- What is needed:
The span to repeat in the listing below runs from the line containing "a companion quality" to the line containing "General Jim Mattis", inclusive. Repeat it exactly, and only it.

- Records for the task:

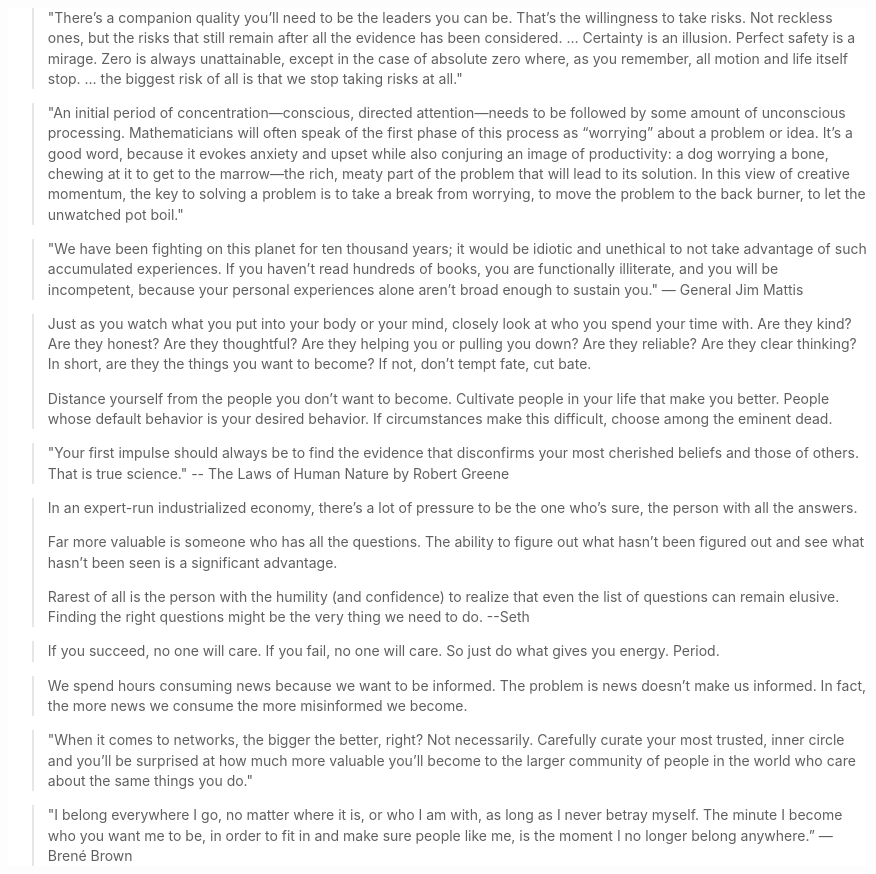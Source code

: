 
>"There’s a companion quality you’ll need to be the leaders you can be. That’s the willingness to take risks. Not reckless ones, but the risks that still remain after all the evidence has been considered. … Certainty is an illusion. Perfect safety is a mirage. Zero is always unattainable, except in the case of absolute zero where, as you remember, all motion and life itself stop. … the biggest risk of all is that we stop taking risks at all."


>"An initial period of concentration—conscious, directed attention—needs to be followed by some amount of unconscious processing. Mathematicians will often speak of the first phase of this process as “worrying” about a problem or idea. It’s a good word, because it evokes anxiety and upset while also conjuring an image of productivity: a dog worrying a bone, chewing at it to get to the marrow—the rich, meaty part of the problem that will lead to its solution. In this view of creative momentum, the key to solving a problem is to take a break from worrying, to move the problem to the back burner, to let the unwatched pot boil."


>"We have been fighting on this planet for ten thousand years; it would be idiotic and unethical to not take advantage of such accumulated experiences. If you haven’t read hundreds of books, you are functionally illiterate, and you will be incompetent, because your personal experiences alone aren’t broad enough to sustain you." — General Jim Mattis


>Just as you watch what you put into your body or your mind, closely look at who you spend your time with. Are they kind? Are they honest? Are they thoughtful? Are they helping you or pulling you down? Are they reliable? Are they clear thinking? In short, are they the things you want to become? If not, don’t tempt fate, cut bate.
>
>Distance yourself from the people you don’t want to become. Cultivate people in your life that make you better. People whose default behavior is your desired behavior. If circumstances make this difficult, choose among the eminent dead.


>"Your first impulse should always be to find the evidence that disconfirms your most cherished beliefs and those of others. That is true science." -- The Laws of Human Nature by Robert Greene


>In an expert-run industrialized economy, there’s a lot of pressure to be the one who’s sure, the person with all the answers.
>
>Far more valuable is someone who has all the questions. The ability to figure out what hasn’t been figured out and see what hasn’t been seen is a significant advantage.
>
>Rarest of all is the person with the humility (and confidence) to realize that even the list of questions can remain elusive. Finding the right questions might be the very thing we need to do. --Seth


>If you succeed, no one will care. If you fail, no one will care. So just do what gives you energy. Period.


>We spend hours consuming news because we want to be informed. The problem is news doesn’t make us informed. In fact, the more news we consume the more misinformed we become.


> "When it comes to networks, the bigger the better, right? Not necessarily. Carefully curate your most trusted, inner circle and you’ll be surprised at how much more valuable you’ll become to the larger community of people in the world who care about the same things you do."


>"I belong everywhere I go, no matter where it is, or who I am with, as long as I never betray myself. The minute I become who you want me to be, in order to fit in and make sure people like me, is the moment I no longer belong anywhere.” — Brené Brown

- Output:
>"There’s a companion quality you’ll need to be the leaders you can be. That’s the willingness to take risks. Not reckless ones, but the risks that still remain after all the evidence has been considered. … Certainty is an illusion. Perfect safety is a mirage. Zero is always unattainable, except in the case of absolute zero where, as you remember, all motion and life itself stop. … the biggest risk of all is that we stop taking risks at all."


>"An initial period of concentration—conscious, directed attention—needs to be followed by some amount of unconscious processing. Mathematicians will often speak of the first phase of this process as “worrying” about a problem or idea. It’s a good word, because it evokes anxiety and upset while also conjuring an image of productivity: a dog worrying a bone, chewing at it to get to the marrow—the rich, meaty part of the problem that will lead to its solution. In this view of creative momentum, the key to solving a problem is to take a break from worrying, to move the problem to the back burner, to let the unwatched pot boil."


>"We have been fighting on this planet for ten thousand years; it would be idiotic and unethical to not take advantage of such accumulated experiences. If you haven’t read hundreds of books, you are functionally illiterate, and you will be incompetent, because your personal experiences alone aren’t broad enough to sustain you." — General Jim Mattis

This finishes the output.